We're quite well aware of all email from any given IP that hits
our system. Our tools are oriented towards checking out each
FP report compared to what we've caught/rejected earlier. If only
to forward multiple mistakenly blocked emails from one FP report.
Or, to say "no, we're not unblocking this".

> It's allowed me to question both certain blacklist opponents (like the
> APEWS-hating dude here who claimed it blocks lots of legitimate mail,
> even though I've only seen one FP so far), and blacklist proponents
> (like those who loudly proclaim that a list like Fiveten works as
> designed--which is a perfectly fine, though incomplete answer). The
> data is what it is. I've share both data that affirms my suspicions
> and is at odds with my suspicions, and hope to continue doing so.

Your sample set is pretty small, and some derived from a unavoidably
skewed selection. Skewed isn't "bad", as long as it's clearly documented
and understood to not necessarily be reasonable to derive broader
conclusions.

I don't believe APEWS wouldn't turn out nearly as well on a larger
and more-real-life sample.

As a more concrete example - remember the study the FTC funded
and publicized at the FTC Spam Panel? It said, amongst other things,
that if you stopped using your email address in "unsafe ways",
the spam volume drops off.

Their sample size was < 100 userids and the duration of the test
was on the order of 60 days.

In contrast, my sample of 140,000 addresses that had been completely
decommissioned went from 110,000 spams/day the day before the addresses
were rendered 100% undeliverable, and had risen to 600K/day 18 months
later when I turned them on again.
--
Chris Lewis,

Age and Treachery will Triumph over Youth and Skill
It's not just anyone who gets a Starship Cruiser class named after them.

--

Matthew Sullivan

unread,

Apr 2, 2007, 4:40:02 PM4/2/07

to

Chris Lewis wrote:
> According to Al <aliversonch...@gmail.com>:
>> On Mar 30, 12:56 pm, "Chris Lewis" <cle...@nortel.com> wrote:
>
>> It's allowed me to question both certain blacklist opponents (like the
>> APEWS-hating dude here who claimed it blocks lots of legitimate mail,
>> even though I've only seen one FP so far), and blacklist proponents
>> (like those who loudly proclaim that a list like Fiveten works as
>> designed--which is a perfectly fine, though incomplete answer).
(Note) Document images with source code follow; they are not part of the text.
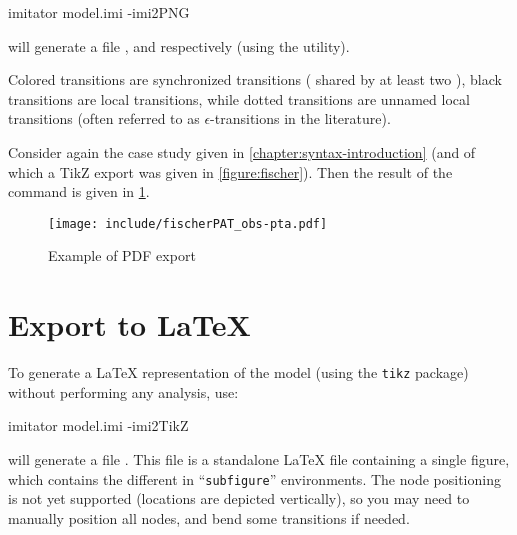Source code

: \begin{terminal}
imitator model.imi -imi2PNG
\end{terminal}

\imitator{} will generate a file ,  and  respectively (using the \gdot{} utility).

Colored transitions are synchronized transitions (\ie{} shared by at least two \IPTA{}), black transitions are local transitions, while dotted transitions are unnamed local transitions (often referred to as $\epsilon$-transitions in the literature).

\begin{example}
	Consider again the case study given in \cref{chapter:syntax-introduction} (and of which a TikZ export was given in \cref{figure:fischer}).
	Then the result of the  command is given in \cref{figure:PDF-export}.
\end{example}

\begin{figure}
	\texttt{[image: include/fischerPAT\_obs-pta.pdf]}

	\caption{Example of PDF export}
	\label{figure:PDF-export}
\end{figure}




\section{Export to \LaTeX{}}

To generate a \LaTeX{} representation of the \NIPTA{} model (using the \texttt{tikz} package) without performing any analysis, use:

\begin{terminal}
imitator model.imi -imi2TikZ
\end{terminal}

\imitator{} will generate a file .
This file is a standalone \LaTeX{} file containing a single figure, which contains the different \IPTA{} in ``\texttt{subfigure}'' environments.
The node positioning is not yet supported (locations are depicted vertically), so you may need to manually position all nodes, and bend some transitions if needed.


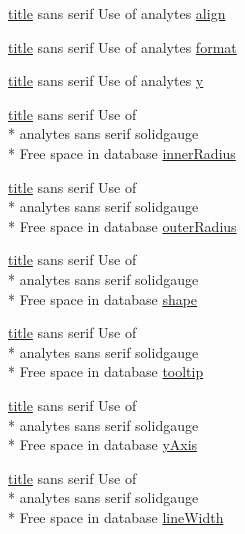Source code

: \begin{DoxyCompactItemize}
\item 
\hyperlink{chart1_8php_a256dc75681c13d8a64135187612ba0ee}{title} sans serif Use of analytes \hyperlink{chart1_8php_a245d529baa23709e9ec659eb954ac212}{align}
\item 
\hyperlink{chart1_8php_a256dc75681c13d8a64135187612ba0ee}{title} sans serif Use of analytes \hyperlink{chart1_8php_a8dc92044d4a2908bbcf6bab430b0fcad}{format}
\item 
\hyperlink{chart1_8php_a256dc75681c13d8a64135187612ba0ee}{title} sans serif Use of analytes \hyperlink{chart1_8php_a4e10c31b21f9f97e6e64112e5987bd13}{y}
\item 
\hyperlink{chart1_8php_a256dc75681c13d8a64135187612ba0ee}{title} sans serif Use of \\*
analytes sans serif solidgauge \\*
Free space in database \hyperlink{chart1_8php_a89f0143e254bf461b321ee5b6b1fa90b}{inner\-Radius}
\item 
\hyperlink{chart1_8php_a256dc75681c13d8a64135187612ba0ee}{title} sans serif Use of \\*
analytes sans serif solidgauge \\*
Free space in database \hyperlink{chart1_8php_a41f34ec2811d09db7935316f9e4a98d6}{outer\-Radius}
\item 
\hyperlink{chart1_8php_a256dc75681c13d8a64135187612ba0ee}{title} sans serif Use of \\*
analytes sans serif solidgauge \\*
Free space in database \hyperlink{chart1_8php_ae7c4d90f4cb1daf8fe98b42979422af5}{shape}
\item 
\hyperlink{chart1_8php_a256dc75681c13d8a64135187612ba0ee}{title} sans serif Use of \\*
analytes sans serif solidgauge \\*
Free space in database \hyperlink{chart1_8php_a2a928e2db41e6fb13386253c6f1d1d3c}{tooltip}
\item 
\hyperlink{chart1_8php_a256dc75681c13d8a64135187612ba0ee}{title} sans serif Use of \\*
analytes sans serif solidgauge \\*
Free space in database \hyperlink{chart1_8php_a904b354726e35f255d93b70b37987c76}{y\-Axis}
\item 
\hyperlink{chart1_8php_a256dc75681c13d8a64135187612ba0ee}{title} sans serif Use of \\*
analytes sans serif solidgauge \\*
Free space in database \hyperlink{chart1_8php_aca8aa21682b9d221fad19341399677d3}{line\-Width}

\end{DoxyCompactItemize}
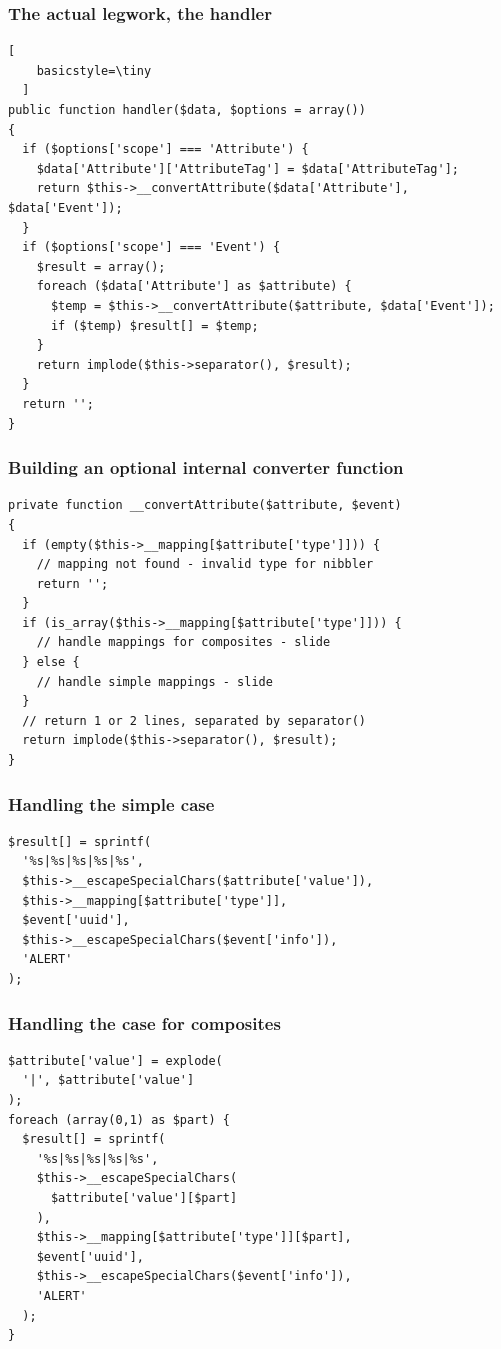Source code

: \begin{frame}[fragile]
  \frametitle{The actual legwork, the handler}
  \begin{lstlisting}[
    basicstyle=\tiny
  ]
public function handler($data, $options = array())
{
  if ($options['scope'] === 'Attribute') {
    $data['Attribute']['AttributeTag'] = $data['AttributeTag'];
    return $this->__convertAttribute($data['Attribute'], $data['Event']);
  }
  if ($options['scope'] === 'Event') {
    $result = array();
    foreach ($data['Attribute'] as $attribute) {
      $temp = $this->__convertAttribute($attribute, $data['Event']);
      if ($temp) $result[] = $temp;
    }
    return implode($this->separator(), $result);
  }
  return '';
}
  \end{lstlisting}
\end{frame}

\begin{frame}[fragile]
  \frametitle{Building an optional internal converter function}
  \begin{lstlisting}
private function __convertAttribute($attribute, $event)
{
  if (empty($this->__mapping[$attribute['type']])) {
    // mapping not found - invalid type for nibbler
    return '';
  }
  if (is_array($this->__mapping[$attribute['type']])) {
    // handle mappings for composites - slide
  } else {
    // handle simple mappings - slide 
  }
  // return 1 or 2 lines, separated by separator()
  return implode($this->separator(), $result);
}
  \end{lstlisting}
\end{frame}

\begin{frame}[fragile]
  \frametitle{Handling the simple case}
  \begin{lstlisting}
$result[] = sprintf(
  '%s|%s|%s|%s|%s',
  $this->__escapeSpecialChars($attribute['value']),
  $this->__mapping[$attribute['type']],
  $event['uuid'],
  $this->__escapeSpecialChars($event['info']),
  'ALERT'
);
  \end{lstlisting}
\end{frame}

\begin{frame}[fragile]
  \frametitle{Handling the case for composites}
  \begin{lstlisting}
$attribute['value'] = explode(
  '|', $attribute['value']
);
foreach (array(0,1) as $part) {
  $result[] = sprintf(
    '%s|%s|%s|%s|%s',
    $this->__escapeSpecialChars(
      $attribute['value'][$part]
    ),
    $this->__mapping[$attribute['type']][$part],
    $event['uuid'],
    $this->__escapeSpecialChars($event['info']),
    'ALERT'
  );
}
  \end{lstlisting}
\end{frame}


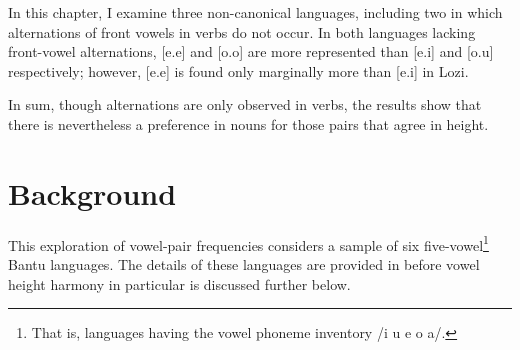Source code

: \documentclass[output=paper]{langscibook}
\begin{document}
In this chapter, I examine three non-canonical languages, including two in which alternations of front vowels in verbs do not occur. In both languages lacking front-vowel alternations, [e.e] and [o.o] are more represented than [e.i] and [o.u] respectively; however, [e.e] is found only marginally more than [e.i] in Lozi.

In sum, though alternations are only observed in verbs, the results show that there is nevertheless a preference in nouns for those pairs that agree in height.

\section{Background}\label{sec:nichols:background}

This exploration of vowel-pair frequencies considers a sample of six five-vowel\footnote{That is, languages having the vowel phoneme inventory /i u e o a/.} Bantu languages. The details of these languages are provided in  before vowel height harmony in particular is discussed further below.

\begin{table}
\caption{The six-language sample of five-vowel Bantu languages\label{tab:nichols:sample}}
\end{table}
\end{document}
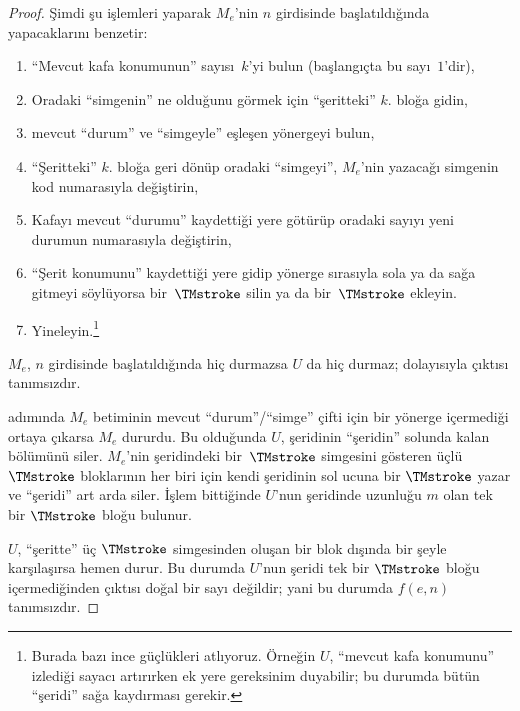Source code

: \documentclass[../../../include/open-logic-section]{subfiles}
\begin{document}
\begin{proof}
  Şimdi şu işlemleri yaparak $M_e$'nin $n$ girdisinde başlatıldığında
  yapacaklarını benzetir:
  \begin{enumerate}
    \item ``Mevcut kafa konumunun'' sayısı~$k$'yi bulun (başlangıçta bu
    sayı~$1$'dir),
    \item Oradaki ``simgenin'' ne olduğunu görmek için ``şeritteki'' $k$.
    bloğa gidin,
    \item{}%
    mevcut ``durum'' ve ``simgeyle'' eşleşen yönergeyi bulun,
    \item ``Şeritteki'' $k$. bloğa geri dönüp oradaki ``simgeyi'', $M_e$'nin
    yazacağı simgenin kod numarasıyla değiştirin,
    \item Kafayı mevcut ``durumu'' kaydettiği yere götürüp oradaki sayıyı
    yeni durumun numarasıyla değiştirin,
    \item ``Şerit konumunu'' kaydettiği yere gidip yönerge sırasıyla sola ya
    da sağa gitmeyi söylüyorsa bir~$\TMstroke$ silin ya da
    bir~$\TMstroke$ ekleyin.
    \item Yineleyin.\footnote{Burada bazı ince güçlükleri atlıyoruz. Örneğin
    $U$, ``mevcut kafa konumunu'' izlediği sayacı artırırken ek yere gereksinim
    duyabilir; bu durumda bütün ``şeridi'' sağa kaydırması gerekir.}
  \end{enumerate}
  $M_e$, $n$ girdisinde başlatıldığında hiç durmazsa $U$ da hiç durmaz;
  dolayısıyla çıktısı tanımsızdır.

   adımında $M_e$ betiminin mevcut ``durum''/``simge'' çifti
  için bir yönerge içermediği ortaya çıkarsa $M_e$ dururdu. Bu olduğunda $U$,
  şeridinin ``şeridin'' solunda kalan bölümünü siler. $M_e$'nin şeridindeki
  bir~$\TMstroke$ simgesini gösteren üçlü $\TMstroke$ bloklarının her biri
  için kendi şeridinin sol ucuna bir $\TMstroke$ yazar ve ``şeridi'' art arda
  siler. İşlem bittiğinde $U$'nun şeridinde uzunluğu $m$ olan tek bir
  $\TMstroke$ bloğu bulunur.
  
  $U$, ``şeritte'' üç $\TMstroke$ simgesinden oluşan bir blok dışında bir
  şeyle karşılaşırsa hemen durur. Bu durumda $U$'nun şeridi tek bir
  $\TMstroke$ bloğu içermediğinden çıktısı doğal bir sayı değildir; yani bu
  durumda $f(e,n)$ tanımsızdır.
\end{proof}
\end{document}
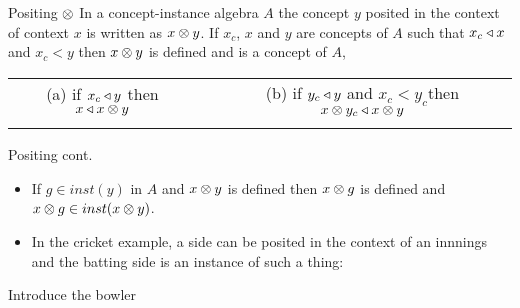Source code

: \begin{frame}{Positing $\otimes$}
In a concept-instance algebra $A$ the concept $y$ posited in the context of context $x$ is written as $x \otimes y$.
If $x_c$, $x$ and $y$ are concepts of $A$ such that $x_c \triangleleft x$ and $x_c < y$ then $x \otimes y$ is defined and is a concept of $A$,
\pause
\begin{tabular} {c p{0.2cm} c}
(a) if $x_c \triangleleft y$ then $x \triangleleft x \otimes y$   &&   (b) if $y_c \triangleleft y$ and $x_c < y_c$then $ x \otimes y_c  \triangleleft x \otimes y$ \\[0.5cm]
&& \\
\end{tabular}
\end{frame}

\begin{frame} {Positing cont.}
\begin{itemize}
\item If $g \in inst(y)$ in $A$ and $x \otimes y$ is defined then $x \otimes g$ is defined and $x \otimes g \in inst(x \otimes y)$.
\medskip
\pause
\item In the cricket example, a side can be posited in the context of an innnings and the batting side is an instance of such a thing:

\end{itemize}
\end{frame}

\begin{frame}{Introduce the bowler}

\end{frame}





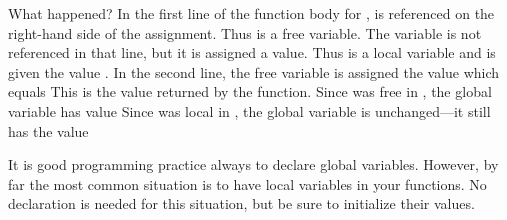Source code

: What happened?
In the first line of the function body for ,  is
referenced on the right-hand side of the assignment.
Thus  is a free variable.
The variable  is not referenced in that line, but it is
assigned a value.
Thus  is a local variable and is given the value
.
In the second line, the free variable  is assigned the value
 which equals 
This is the value returned by the function.
Since  was free in , the global variable 
has value 
Since  was local in , the global variable 
is unchanged---it still has the value 

It is good programming practice always to declare global variables.
However, by far the most common situation is to have local variables in
your functions.
No declaration is needed for this situation, but be sure to
initialize their values.

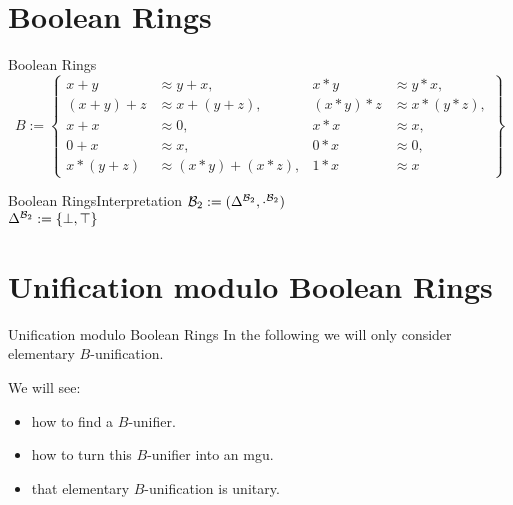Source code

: \section{Boolean Rings}
\begin{frame}{Boolean Rings}
\[B:=\left\lbrace 
	\begin{aligned}
		x+y     & \approx y+x,         & x*y     & \approx y*x,     \\
		(x+y)+z & \approx x+(y+z),     & (x*y)*z & \approx x*(y*z), \\
		x+x     & \approx 0,           & x*x     & \approx x,       \\
		0+x     & \approx x,           & 0*x     & \approx 0,       \\
		x*(y+z) & \approx (x*y)+(x*z), & 1*x     & \approx x        
	\end{aligned}
	\right\rbrace \]
\end{frame}

\begin{frame}{Boolean Rings}{Interpretation}
${\mathcal{B}_2}:=(\Delta^{\mathcal{B}_2},\cdot^{\mathcal{B}_2})$\\
\vspace{10pt}\hspace{10pt}
$\Delta^{\mathcal{B}_2}:=\left\lbrace\bot,\top\right\rbrace$
\end{frame}

\section{Unification modulo Boolean Rings}
\begin{frame}{Unification modulo Boolean Rings}
In the following we will only consider elementary $B$-unification.\vspace{10pt}

We will see:
\begin{itemize}
\setlength{\itemsep}{6pt}
\item how to find a $B$-unifier.
\item how to turn this $B$-unifier into an mgu.
\item that elementary $B$-unification is unitary.
\end{itemize}
\end{frame}

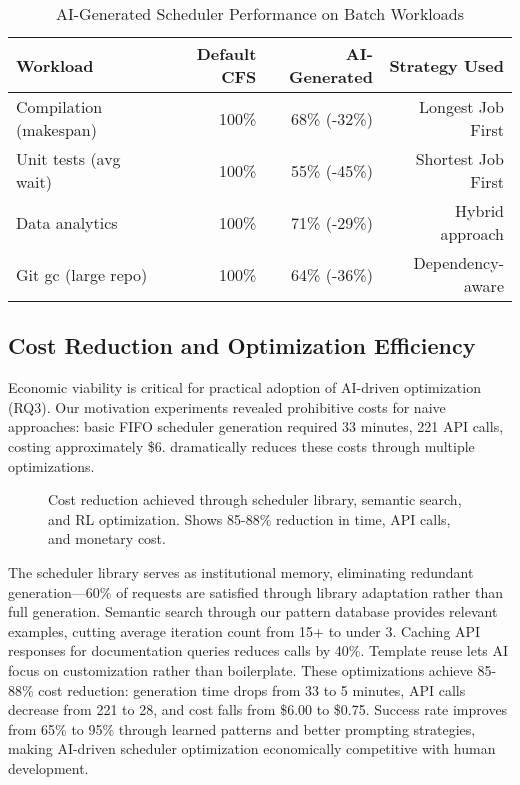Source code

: \begin{table}[h]
\caption{AI-Generated Scheduler Performance on Batch Workloads}
\label{tab:batch-results}
\begin{tabular}{lrrr}
\toprule
Workload & Default CFS & AI-Generated & Strategy Used \\
\midrule
Compilation (makespan) & 100\% & 68\% (-32\%) & Longest Job First \\
Unit tests (avg wait) & 100\% & 55\% (-45\%) & Shortest Job First \\
Data analytics & 100\% & 71\% (-29\%) & Hybrid approach \\
Git gc (large repo) & 100\% & 64\% (-36\%) & Dependency-aware \\
\bottomrule
\end{tabular}
\end{table}

\subsection{Cost Reduction and Optimization Efficiency}

Economic viability is critical for practical adoption of AI-driven optimization (RQ3). Our motivation experiments revealed prohibitive costs for naive approaches: basic FIFO scheduler generation required 33 minutes, 221 API calls, costing approximately \$6. \sys dramatically reduces these costs through multiple optimizations.

\begin{figure}[h]
\centering
{}
\caption{Cost reduction achieved through scheduler library, semantic search, and RL optimization. Shows 85-88\% reduction in time, API calls, and monetary cost.}
\label{fig:cost-reduction}
\end{figure}

The scheduler library serves as institutional memory, eliminating redundant generation—60\% of requests are satisfied through library adaptation rather than full generation. Semantic search through our pattern database provides relevant examples, cutting average iteration count from 15+ to under 3. Caching API responses for documentation queries reduces calls by 40\%. Template reuse lets AI focus on customization rather than boilerplate. These optimizations achieve 85-88\% cost reduction: generation time drops from 33 to 5 minutes, API calls decrease from 221 to 28, and cost falls from \$6.00 to \$0.75. Success rate improves from 65\% to 95\% through learned patterns and better prompting strategies, making AI-driven scheduler optimization economically competitive with human development.

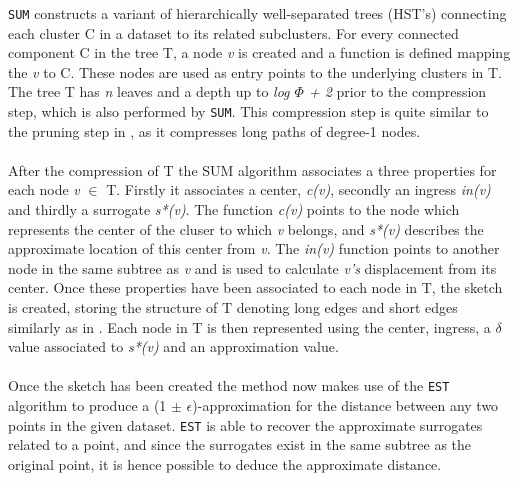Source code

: \texttt{SUM} constructs a variant of hierarchically well-separated trees (HST's) connecting each cluster C in a dataset to its related subclusters. For every connected component C in the tree T, a node \textit{v} is created and a function is defined mapping the \textit{v} to C. These nodes are used as entry points to the underlying clusters in T. The tree T has \textit{n} leaves and a depth up to \textit{log $\Phi$ + 2} prior to the compression step, which is also performed by \texttt{SUM}. This compression step is quite similar to the pruning step in \cite{wagner17}, as it compresses long paths of degree-1 nodes.
\\
\\
After the compression of T the SUM algorithm associates a three properties for each node \textit{v} $\in$ T. Firstly it associates a center, \textit{c(v)}, secondly an ingress \textit{in(v)} and thirdly a surrogate \textit{s*(v)}. The function \textit{c(v)} points to the node which represents the center of the cluser to which \textit{v} belongs, and \textit{s*(v)} describes the approximate location of this center from \textit{v}. The \textit{in(v)} function points to another node in the same subtree as \textit{v} and is used to calculate \textit{v's} displacement from its center. Once these properties have been associated to each node in T, the sketch is created, storing the structure of T denoting long edges and short edges similarly as in \qs{}. Each node in T is then represented using the center, ingress, a $\delta$ value associated to \textit{s*(v)} and an approximation value. 
\\
\\
Once the sketch has been created the method now makes use of the \texttt{EST} algorithm to produce a (1 $\pm$ $\epsilon$)-approximation for the distance between any two points in the given dataset. \texttt{EST} is able to recover the approximate surrogates related to a point, and since the surrogates exist in the same subtree as the original point, it is hence possible to deduce the approximate distance. 
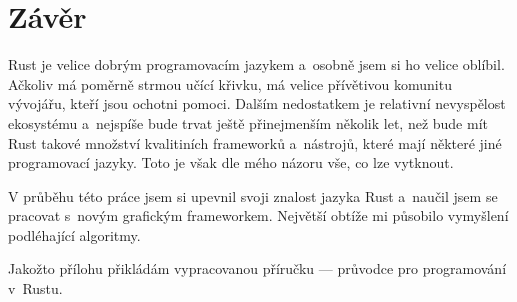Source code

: \documentclass[a4paper, 12pt, twoside]{article} %
\begin{document}
\section{Závěr}
	Rust je velice dobrým programovacím jazykem a~osobně jsem si ho velice oblíbil. Ačkoliv má poměrně strmou učící křivku, má velice přívětivou komunitu vývojářu, kteří jsou ochotni pomoci. Dalším nedostatkem je relativní nevyspělost ekosystému a~nejspíše bude trvat ještě přinejmenším několik let, než bude mít Rust takové množství kvalitiních frameworků a~nástrojů, které mají některé jiné programovací jazyky. Toto je však dle mého názoru vše, co lze vytknout.
	
	V průběhu této práce jsem si upevnil svoji znalost jazyka Rust a~naučil jsem se pracovat s~novým grafickým frameworkem. Největší obtíže mi působilo vymyšlení podléhající algoritmy.
	
	Jakožto přílohu přikládám vypracovanou příručku — průvodce pro programování v~Rustu.



\end{document}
The
>> data is what it is. I've share both data that affirms my suspicions
>> and is at odds with my suspicions, and hope to continue doing so.
>
> Your sample set is pretty small, and some derived from a unavoidably
> skewed selection. Skewed isn't "bad", as long as it's clearly documented
> and understood to not necessarily be reasonable to derive broader
> conclusions.

Chris,

Well said, this was my point, which I could not have put so eloquently.

Regards,

Matthew

Larry M. Smith

unread,

Apr 2, 2007, 7:44:44 PM4/2/07

to

Chris Lewis wrote:
(snip)

> I can understand the reluctance to sign up for geeky and/or extremely
> high volume things. On the other hand, people do sign up
> for hobby/craft/special interest _non_ commercial lists in large
> numbers. By avoiding those, you're leaving out a large part
> of the picture of what your site seems to imply you're doing,
> so some additional detail on the web site is in order.

Political; WI-Dems can't spell, and I used to have the trap that proved
it!, a misspelled domain. Well my dataset at least pointed out that
there are a *lot* of Democrats in Southern Wisconsin.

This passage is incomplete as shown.